BIA24: Traktorem dookoła świata? Brzmi jak czyste szaleństwo!
Marcin Obałek: To jest przyjemne i normalne. Jedzie traktor, jedzie przed siebie. Jedzie bardzo powoli /śmiech/
BIA24: Z jaką prędkością?
śmiech/ Prędkość maksymalna - z górki na luzie - jakieś pięćdziesiąt. Ale to już zmienia geometrię! Tak realnie to z dwadzieścia pięć na godzinę, to jest prędkość maksymalna naszego ciągnika.
No i jak wygląda ten świat z takiej perspektywy?
Przede wszystkim unikamy tras szybkiego ruchu, wybieramy drogi wiejskie. Docieramy w miejsca zabite często dechami, gdzie... nikt tam nawet nie pomyśli, żeby się zgubić. Tam właśnie docieramy ciągnikiem i? otwiera niejedno serce. Jesteśmy zapraszani przez rolników, w każdym z krajów po kolei.

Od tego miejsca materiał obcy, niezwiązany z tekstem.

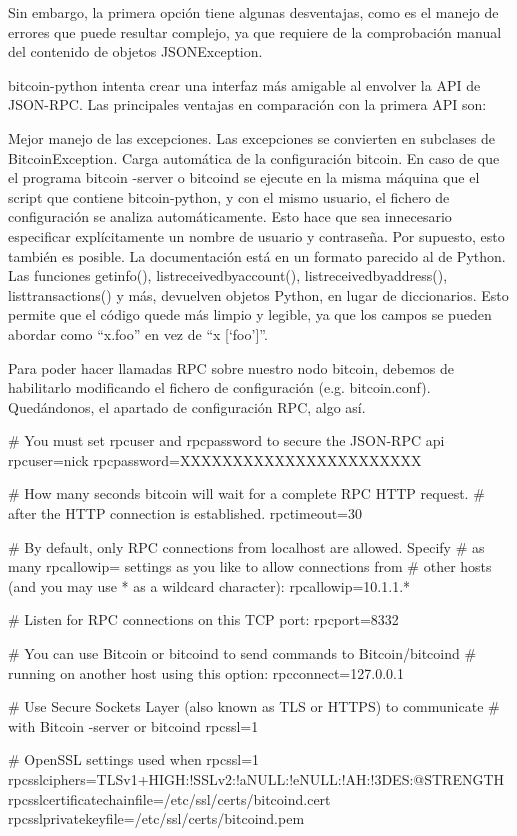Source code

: \documentclass[a4paper, 12pt]{book}
\begin{document}
Sin embargo, la primera opción tiene algunas desventajas, como es el manejo de errores que puede resultar complejo, ya que requiere de la comprobación manual del contenido de objetos JSONException.

bitcoin-python intenta crear una interfaz más amigable al envolver la API de JSON-RPC. Las principales ventajas en comparación con la primera API son:

    Mejor manejo de las excepciones. Las excepciones se convierten en subclases de BitcoinException.
    Carga automática de la configuración bitcoin. En caso de que el programa bitcoin -server o bitcoind se ejecute en la misma máquina que el script que contiene bitcoin-python, y con el mismo usuario, el fichero de configuración se analiza automáticamente. Esto hace que sea innecesario especificar explícitamente un nombre de usuario y contraseña. Por supuesto, esto también es posible.
    La documentación está en un formato parecido al de Python.
    Las funciones getinfo(), listreceivedbyaccount(), listreceivedbyaddress(), listtransactions() y más, devuelven objetos Python, en lugar de diccionarios. Esto permite que el código quede más limpio y legible, ya que los campos se pueden abordar como “x.foo” en vez de “x [‘foo’]”.

Para poder hacer llamadas RPC sobre nuestro nodo bitcoin, debemos de habilitarlo modificando el fichero de configuración (e.g. bitcoin.conf). Quedándonos, el apartado de configuración RPC, algo así.

# You must set rpcuser and rpcpassword to secure the JSON-RPC api
rpcuser=nick
rpcpassword=XXXXXXXXXXXXXXXXXXXXXXX
 
# How many seconds bitcoin will wait for a complete RPC HTTP request.
# after the HTTP connection is established.
rpctimeout=30
 
# By default, only RPC connections from localhost are allowed.  Specify
# as many rpcallowip= settings as you like to allow connections from
# other hosts (and you may use * as a wildcard character):
rpcallowip=10.1.1.*
 
# Listen for RPC connections on this TCP port:
rpcport=8332
 
# You can use Bitcoin or bitcoind to send commands to Bitcoin/bitcoind
# running on another host using this option:
rpcconnect=127.0.0.1
 
# Use Secure Sockets Layer (also known as TLS or HTTPS) to communicate
# with Bitcoin -server or bitcoind
rpcssl=1
 
# OpenSSL settings used when rpcssl=1
rpcsslciphers=TLSv1+HIGH:!SSLv2:!aNULL:!eNULL:!AH:!3DES:@STRENGTH
rpcsslcertificatechainfile=/etc/ssl/certs/bitcoind.cert
rpcsslprivatekeyfile=/etc/ssl/certs/bitcoind.pem
\end{document}
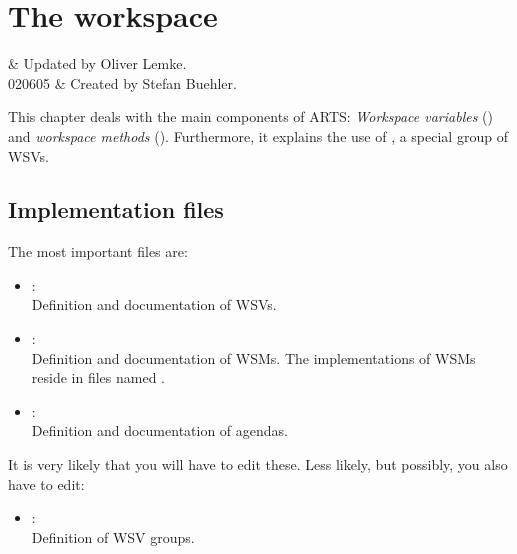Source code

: 
\chapter{The workspace}
\label{sec:workspace}

 & Updated by Oliver Lemke.\\
  020605 & Created by Stefan Buehler.\\
\stophistory

This chapter deals with the main components of ARTS: \emph{Workspace
  variables} () and
\emph{workspace methods} ().
Furthermore, it explains the use of , a special
group of WSVs.



\section{Implementation files}
\label{sec:agendas:files}

The most important files are:
\begin{itemize}
\item {}:\\
  Definition and documentation of WSVs.
\item{}:\\
  Definition and documentation of WSMs. The
  implementations of WSMs reside in files named
  .
\item {}:\\
  Definition and documentation of agendas.
\end{itemize}
It is very likely that you will have to edit these. Less likely, but
possibly, you also have to edit:
\begin{itemize}
\item {}:\\
  Definition of WSV groups.
\end{itemize}

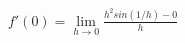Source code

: \documentclass[preview]{standalone}
\begin{document}
\begin{align*}
f'(0) = \lim_{h\to 0} \frac{h^{2}sin(1/h)-0}{h}
\end{align*}
\end{document}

Już za nami Słowacja, Węgry, Słowenia. Zahaczyliśmy też o Włochy, Chorwację. Tam się granica tak przeplata, że w sumie we Włoszech to byliśmy... trzy razy już w międzyczasie /śmiech/. Wróciliśmy teraz na Słowenię i traktor znajduje się siedemdziesiąt kilometrów od granicy z Bośnią. W kolejnym etapie już będziemy ciągnąć przez Bałkany. No i będziemy się w międzyczasie zastanawiać, którędy do Afryki.
Macie jakiś plan?
Mamy plan ramowy - dotrzeć do Etiopii. /śmiech/ Sama podróż jest wielką przygodą. Nie zakładamy sztywnych ram czasowych, bo tego się nie da! Nie są to wyścigi. Czasami nie jesteśmy w stanie przejechać dziesięciu kilometrów, bo zatrzymują nas ludzie. Tak było na Słowenii. Tu jedna lampka wina, tam druga i już potem jechać nie można... Zostajemy na noc i czasami nad ranem uciekamy, bo gospodarze by nas nie wypuścili przez kolejny tydzień.
Dużo zobaczyliście, a ile przejechaliście?
Wystartowaliśmy czwartego stycznia, za nami dwa tysiące kilometrów i pięć krajów. W trasie tak naprawdę to - jak byśmy nie liczyli przerw - to miesiąc drogi.
Jak dużo spala ten wasz zabytkowy Ursus?
Pół litra "ducha puszczy" na sto kilometrów, bo to... idzie handel wymienny. Jak dotarliśmy na Słowenię, to właściwie nie mieliśmy ani jednego euro. Częstowaliśmy "duchem puszczy", a dary sypały się dosyć bogato. Także... "duch puszczy" uskrzydla nasz traktor.
Chcecie obudzić piecuchów? Pokazać, że można łatwo podróżować?
Dla nas podróżowanie to sposób na życie. Mam nadzieję, że w ten sposób zachęcamy innych. Jest jeszcze nasz klub podlaskich podróżników i to właśnie tam zapraszamy osoby, które chcą podróżować - ale... nie do końca wiedzą jak zacząć. To przede wszystkim tam zarażamy pasją podróżowania - na spotkaniach, zapraszamy w każdy ostatni wtorek miesiąca w imieniu Klubu Globtroterów "To Tu, To Tam".